== Input data ==
-- -- --
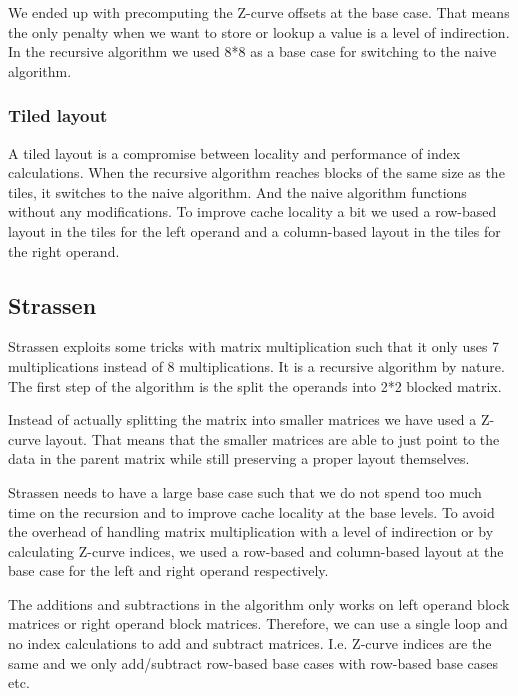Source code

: We ended up with precomputing the Z-curve offsets at the base case. That means the only penalty when we want to store or lookup a value is a level of indirection. In the recursive algorithm we used 8*8 as a base case for switching to the naive algorithm.

\subsubsection{Tiled layout}

A tiled layout is a compromise between locality and performance of index calculations. When the recursive algorithm reaches blocks of the same size as the tiles, it switches to the naive algorithm. And the naive algorithm functions without any modifications. To improve cache locality a bit we used a row-based layout in the tiles for the left operand and a column-based layout in the tiles for the right operand.

\subsection{Strassen}

Strassen exploits some tricks with matrix multiplication such that it only uses 7 multiplications instead of 8 multiplications. It is a recursive algorithm by nature. The first step of the algorithm is the split the operands into 2*2 blocked matrix.

Instead of actually splitting the matrix into smaller matrices we have used a Z-curve layout. That means that the smaller matrices are able to just point to the data in the parent matrix while still preserving a proper layout themselves.

Strassen needs to have a large base case such that we do not spend too much time on the recursion and to improve cache locality at the base levels. To avoid the overhead of handling matrix multiplication with a level of indirection or by calculating Z-curve indices, we used a row-based and column-based layout at the base case for the left and right operand respectively.

The additions and subtractions in the algorithm only works on left operand block matrices or right operand block matrices. Therefore, we can use a single loop and no index calculations to add and subtract matrices. I.e. Z-curve indices are the same and we only add/subtract row-based base cases with row-based base cases etc.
-- -- --
== Exercise description ==
What the reply must contain is an exact transcription of the data above and none of its pictures.

== Reply to the task ==
Source code

: We ended up with precomputing the Z-curve offsets at the base case. That means the only penalty when we want to store or lookup a value is a level of indirection. In the recursive algorithm we used 8*8 as a base case for switching to the naive algorithm.

\subsubsection{Tiled layout}

A tiled layout is a compromise between locality and performance of index calculations. When the recursive algorithm reaches blocks of the same size as the tiles, it switches to the naive algorithm. And the naive algorithm functions without any modifications. To improve cache locality a bit we used a row-based layout in the tiles for the left operand and a column-based layout in the tiles for the right operand.

\subsection{Strassen}

Strassen exploits some tricks with matrix multiplication such that it only uses 7 multiplications instead of 8 multiplications. It is a recursive algorithm by nature. The first step of the algorithm is the split the operands into 2*2 blocked matrix.

Instead of actually splitting the matrix into smaller matrices we have used a Z-curve layout. That means that the smaller matrices are able to just point to the data in the parent matrix while still preserving a proper layout themselves.

Strassen needs to have a large base case such that we do not spend too much time on the recursion and to improve cache locality at the base levels. To avoid the overhead of handling matrix multiplication with a level of indirection or by calculating Z-curve indices, we used a row-based and column-based layout at the base case for the left and right operand respectively.

The additions and subtractions in the algorithm only works on left operand block matrices or right operand block matrices. Therefore, we can use a single loop and no index calculations to add and subtract matrices. I.e. Z-curve indices are the same and we only add/subtract row-based base cases with row-based base cases etc.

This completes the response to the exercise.